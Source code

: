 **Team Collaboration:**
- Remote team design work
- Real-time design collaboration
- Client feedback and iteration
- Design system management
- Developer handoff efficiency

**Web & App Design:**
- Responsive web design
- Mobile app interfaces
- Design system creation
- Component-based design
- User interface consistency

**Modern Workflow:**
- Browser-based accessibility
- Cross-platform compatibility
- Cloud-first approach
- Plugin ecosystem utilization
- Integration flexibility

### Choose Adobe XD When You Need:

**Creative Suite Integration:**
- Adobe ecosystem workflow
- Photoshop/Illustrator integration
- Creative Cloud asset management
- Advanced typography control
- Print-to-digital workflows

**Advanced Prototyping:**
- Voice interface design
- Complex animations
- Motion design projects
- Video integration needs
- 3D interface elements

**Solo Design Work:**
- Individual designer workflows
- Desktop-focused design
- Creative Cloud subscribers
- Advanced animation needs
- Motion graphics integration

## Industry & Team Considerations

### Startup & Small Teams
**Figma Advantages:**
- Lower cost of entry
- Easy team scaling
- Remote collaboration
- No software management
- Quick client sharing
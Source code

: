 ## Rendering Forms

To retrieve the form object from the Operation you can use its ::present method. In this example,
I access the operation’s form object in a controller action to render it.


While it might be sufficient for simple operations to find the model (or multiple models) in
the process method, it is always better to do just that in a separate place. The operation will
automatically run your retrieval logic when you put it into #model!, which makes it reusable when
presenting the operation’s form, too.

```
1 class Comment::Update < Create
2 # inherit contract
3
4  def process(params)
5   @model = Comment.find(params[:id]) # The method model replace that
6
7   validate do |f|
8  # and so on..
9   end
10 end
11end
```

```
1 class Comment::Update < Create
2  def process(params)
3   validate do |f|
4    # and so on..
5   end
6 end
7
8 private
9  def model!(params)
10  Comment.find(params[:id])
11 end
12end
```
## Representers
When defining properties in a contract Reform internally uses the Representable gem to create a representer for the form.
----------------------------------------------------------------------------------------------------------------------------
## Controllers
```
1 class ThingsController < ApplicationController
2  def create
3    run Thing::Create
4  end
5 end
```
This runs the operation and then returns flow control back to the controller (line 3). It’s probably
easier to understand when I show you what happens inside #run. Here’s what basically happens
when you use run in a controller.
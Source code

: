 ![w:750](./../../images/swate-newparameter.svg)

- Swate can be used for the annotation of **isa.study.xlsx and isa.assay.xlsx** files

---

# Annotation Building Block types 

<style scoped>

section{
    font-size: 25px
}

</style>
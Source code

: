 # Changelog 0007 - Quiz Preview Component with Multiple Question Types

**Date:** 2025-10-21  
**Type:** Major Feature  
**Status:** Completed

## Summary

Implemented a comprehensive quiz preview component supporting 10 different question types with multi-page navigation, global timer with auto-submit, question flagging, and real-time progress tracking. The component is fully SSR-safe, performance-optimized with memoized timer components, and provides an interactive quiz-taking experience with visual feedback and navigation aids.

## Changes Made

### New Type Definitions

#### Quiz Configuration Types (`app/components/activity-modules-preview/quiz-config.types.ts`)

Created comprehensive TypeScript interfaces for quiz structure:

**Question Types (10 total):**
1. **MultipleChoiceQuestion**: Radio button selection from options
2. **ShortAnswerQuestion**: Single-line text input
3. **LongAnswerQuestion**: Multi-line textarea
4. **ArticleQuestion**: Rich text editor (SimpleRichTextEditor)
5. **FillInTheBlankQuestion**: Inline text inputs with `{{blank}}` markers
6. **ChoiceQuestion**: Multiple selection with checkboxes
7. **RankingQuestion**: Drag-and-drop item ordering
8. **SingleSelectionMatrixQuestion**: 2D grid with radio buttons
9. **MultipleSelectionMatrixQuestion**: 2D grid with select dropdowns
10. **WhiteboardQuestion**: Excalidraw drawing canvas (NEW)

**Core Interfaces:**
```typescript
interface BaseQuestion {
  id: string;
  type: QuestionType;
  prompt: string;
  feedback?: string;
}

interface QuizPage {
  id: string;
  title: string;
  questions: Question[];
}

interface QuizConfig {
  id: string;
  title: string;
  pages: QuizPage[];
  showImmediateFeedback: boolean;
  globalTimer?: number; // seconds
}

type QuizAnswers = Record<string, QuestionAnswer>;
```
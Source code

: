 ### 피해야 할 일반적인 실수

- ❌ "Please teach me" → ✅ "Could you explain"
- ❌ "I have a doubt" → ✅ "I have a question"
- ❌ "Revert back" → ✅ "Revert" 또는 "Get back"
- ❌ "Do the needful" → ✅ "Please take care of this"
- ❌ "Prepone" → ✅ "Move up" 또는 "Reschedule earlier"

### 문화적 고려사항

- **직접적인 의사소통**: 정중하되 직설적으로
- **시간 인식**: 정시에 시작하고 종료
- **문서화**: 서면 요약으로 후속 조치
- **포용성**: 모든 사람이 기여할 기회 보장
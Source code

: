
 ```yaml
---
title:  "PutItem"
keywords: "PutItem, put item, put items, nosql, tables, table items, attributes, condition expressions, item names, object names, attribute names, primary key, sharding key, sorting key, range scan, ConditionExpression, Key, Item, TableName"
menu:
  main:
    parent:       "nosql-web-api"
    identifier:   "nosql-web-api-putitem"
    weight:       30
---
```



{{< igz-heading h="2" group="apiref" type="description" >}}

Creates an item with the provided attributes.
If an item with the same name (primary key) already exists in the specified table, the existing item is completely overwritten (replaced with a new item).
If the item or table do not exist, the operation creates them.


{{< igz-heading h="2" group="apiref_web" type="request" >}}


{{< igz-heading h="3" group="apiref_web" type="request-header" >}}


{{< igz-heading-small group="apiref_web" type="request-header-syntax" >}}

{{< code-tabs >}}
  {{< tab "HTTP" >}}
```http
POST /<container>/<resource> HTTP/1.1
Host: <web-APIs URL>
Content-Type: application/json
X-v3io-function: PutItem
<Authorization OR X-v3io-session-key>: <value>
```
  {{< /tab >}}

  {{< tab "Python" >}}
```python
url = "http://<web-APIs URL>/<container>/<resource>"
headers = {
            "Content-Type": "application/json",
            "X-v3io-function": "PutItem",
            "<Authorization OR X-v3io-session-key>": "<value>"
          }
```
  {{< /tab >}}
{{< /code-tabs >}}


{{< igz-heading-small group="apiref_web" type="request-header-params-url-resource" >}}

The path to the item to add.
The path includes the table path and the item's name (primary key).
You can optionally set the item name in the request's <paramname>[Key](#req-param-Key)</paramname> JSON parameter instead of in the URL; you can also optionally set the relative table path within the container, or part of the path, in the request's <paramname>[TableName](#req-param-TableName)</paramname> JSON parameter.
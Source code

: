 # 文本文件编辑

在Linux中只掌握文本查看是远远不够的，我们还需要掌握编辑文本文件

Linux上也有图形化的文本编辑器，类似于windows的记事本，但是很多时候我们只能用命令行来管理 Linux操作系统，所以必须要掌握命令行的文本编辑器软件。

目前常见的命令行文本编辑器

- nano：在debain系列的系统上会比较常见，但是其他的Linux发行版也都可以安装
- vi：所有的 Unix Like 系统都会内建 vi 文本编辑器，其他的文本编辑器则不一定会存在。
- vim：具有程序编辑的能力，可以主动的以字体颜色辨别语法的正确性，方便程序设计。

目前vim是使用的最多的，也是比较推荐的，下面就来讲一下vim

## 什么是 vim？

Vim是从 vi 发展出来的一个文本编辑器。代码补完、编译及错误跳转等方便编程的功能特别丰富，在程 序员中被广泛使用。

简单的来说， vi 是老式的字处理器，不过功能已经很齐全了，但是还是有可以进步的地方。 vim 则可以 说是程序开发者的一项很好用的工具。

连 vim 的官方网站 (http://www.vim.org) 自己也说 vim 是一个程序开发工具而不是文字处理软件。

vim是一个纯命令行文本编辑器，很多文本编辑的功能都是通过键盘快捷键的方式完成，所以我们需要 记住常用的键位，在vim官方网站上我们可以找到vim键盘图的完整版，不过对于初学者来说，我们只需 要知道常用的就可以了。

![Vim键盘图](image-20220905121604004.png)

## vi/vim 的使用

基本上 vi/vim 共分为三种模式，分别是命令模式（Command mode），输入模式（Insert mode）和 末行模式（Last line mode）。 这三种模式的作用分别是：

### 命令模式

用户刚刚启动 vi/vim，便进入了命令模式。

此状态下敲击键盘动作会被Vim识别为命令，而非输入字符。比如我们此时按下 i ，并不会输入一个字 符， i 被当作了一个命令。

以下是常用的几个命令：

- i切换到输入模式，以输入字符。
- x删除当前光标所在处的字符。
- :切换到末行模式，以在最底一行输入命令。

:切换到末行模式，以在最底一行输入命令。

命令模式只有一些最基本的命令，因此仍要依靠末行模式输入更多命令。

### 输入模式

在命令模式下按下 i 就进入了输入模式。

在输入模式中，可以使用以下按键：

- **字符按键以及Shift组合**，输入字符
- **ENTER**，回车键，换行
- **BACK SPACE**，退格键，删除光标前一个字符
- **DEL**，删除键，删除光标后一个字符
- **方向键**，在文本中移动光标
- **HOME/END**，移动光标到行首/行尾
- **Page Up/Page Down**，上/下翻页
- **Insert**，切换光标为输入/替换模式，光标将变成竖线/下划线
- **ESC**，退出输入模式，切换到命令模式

■ ■ ■

▶ Work instructions
Filter the entries above down to the lines that contain "process".

▶ Output of the exercise
the process method, it is always better to do just that in a separate place. The operation will
4  def process(params)
2  def process(params)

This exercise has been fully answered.